Verbatim copy without pictures. Please print every entry as it stands.

══════════

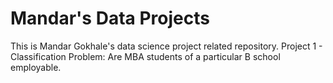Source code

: Mandar's Data Projects
=============
This is Mandar Gokhale's data science project related repository.
Project 1 - Classification Problem: Are MBA students of a particular B school employable.
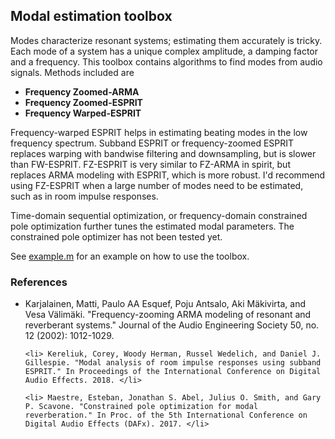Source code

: <h2>Modal estimation toolbox</h2>

<p> Modes characterize resonant systems; estimating them accurately is tricky. Each mode of a system has a unique complex amplitude, a damping factor and a frequency. This toolbox contains algorithms to find modes from audio signals. Methods included are 

<ul>
	<li> <b>Frequency Zoomed-ARMA</b> </li>
	<li> <b>Frequency Zoomed-ESPRIT </b> </li>
	<li> <b>Frequency Warped-ESPRIT </b> </li>
</ul>
</p>


<p> Frequency-warped ESPRIT helps in estimating beating modes in the low frequency spectrum. Subband ESPRIT or frequency-zoomed ESPRIT replaces warping with bandwise filtering and downsampling, but is slower than FW-ESPRIT. FZ-ESPRIT is very similar to FZ-ARMA in spirit, but replaces ARMA modeling with ESPRIT, which is more robust. I'd recommend using FZ-ESPRIT when a large number of modes need to be estimated, such as in room impulse responses. </p>

<p> Time-domain sequential optimization, or frequency-domain constrained pole optimization further tunes the estimated modal parameters. The constrained pole optimizer has not been tested yet.</p>

See <a href = "example.m">example.m</a> for an example on how to use the toolbox. </p>

<h3> References </h3>
<p>
<ul>
	<li>  Karjalainen, Matti, Paulo AA Esquef, Poju Antsalo, Aki Mäkivirta, and Vesa Välimäki. "Frequency-zooming ARMA modeling of resonant and reverberant systems." Journal of the Audio Engineering Society 50, no. 12 (2002): 1012-1029. </li>

	<li> Kereliuk, Corey, Woody Herman, Russel Wedelich, and Daniel J. Gillespie. "Modal analysis of room impulse responses using subband ESPRIT." In Proceedings of the International Conference on Digital Audio Effects. 2018. </li>

	<li> Maestre, Esteban, Jonathan S. Abel, Julius O. Smith, and Gary P. Scavone. "Constrained pole optimization for modal reverberation." In Proc. of the 5th International Conference on Digital Audio Effects (DAFx). 2017. </li>

</ul>
</p>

══════════

Answer section:
Source code

: Mandar's Data Projects
=============
This is Mandar Gokhale's data science project related repository.
Project 1 - Classification Problem: Are MBA students of a particular B school employable.
Source code

: <h2>Modal estimation toolbox</h2>

<p> Modes characterize resonant systems; estimating them accurately is tricky. Each mode of a system has a unique complex amplitude, a damping factor and a frequency. This toolbox contains algorithms to find modes from audio signals. Methods included are 

<ul>
	<li> <b>Frequency Zoomed-ARMA</b> </li>
	<li> <b>Frequency Zoomed-ESPRIT </b> </li>
	<li> <b>Frequency Warped-ESPRIT </b> </li>
</ul>
</p>


<p> Frequency-warped ESPRIT helps in estimating beating modes in the low frequency spectrum. Subband ESPRIT or frequency-zoomed ESPRIT replaces warping with bandwise filtering and downsampling, but is slower than FW-ESPRIT. FZ-ESPRIT is very similar to FZ-ARMA in spirit, but replaces ARMA modeling with ESPRIT, which is more robust. I'd recommend using FZ-ESPRIT when a large number of modes need to be estimated, such as in room impulse responses. </p>

<p> Time-domain sequential optimization, or frequency-domain constrained pole optimization further tunes the estimated modal parameters. The constrained pole optimizer has not been tested yet.</p>

See <a href = "example.m">example.m</a> for an example on how to use the toolbox. </p>

<h3> References </h3>
<p>
<ul>
	<li>  Karjalainen, Matti, Paulo AA Esquef, Poju Antsalo, Aki Mäkivirta, and Vesa Välimäki. "Frequency-zooming ARMA modeling of resonant and reverberant systems." Journal of the Audio Engineering Society 50, no. 12 (2002): 1012-1029. </li>

	<li> Kereliuk, Corey, Woody Herman, Russel Wedelich, and Daniel J. Gillespie. "Modal analysis of room impulse responses using subband ESPRIT." In Proceedings of the International Conference on Digital Audio Effects. 2018. </li>

	<li> Maestre, Esteban, Jonathan S. Abel, Julius O. Smith, and Gary P. Scavone. "Constrained pole optimization for modal reverberation." In Proc. of the 5th International Conference on Digital Audio Effects (DAFx). 2017. </li>

</ul>
</p>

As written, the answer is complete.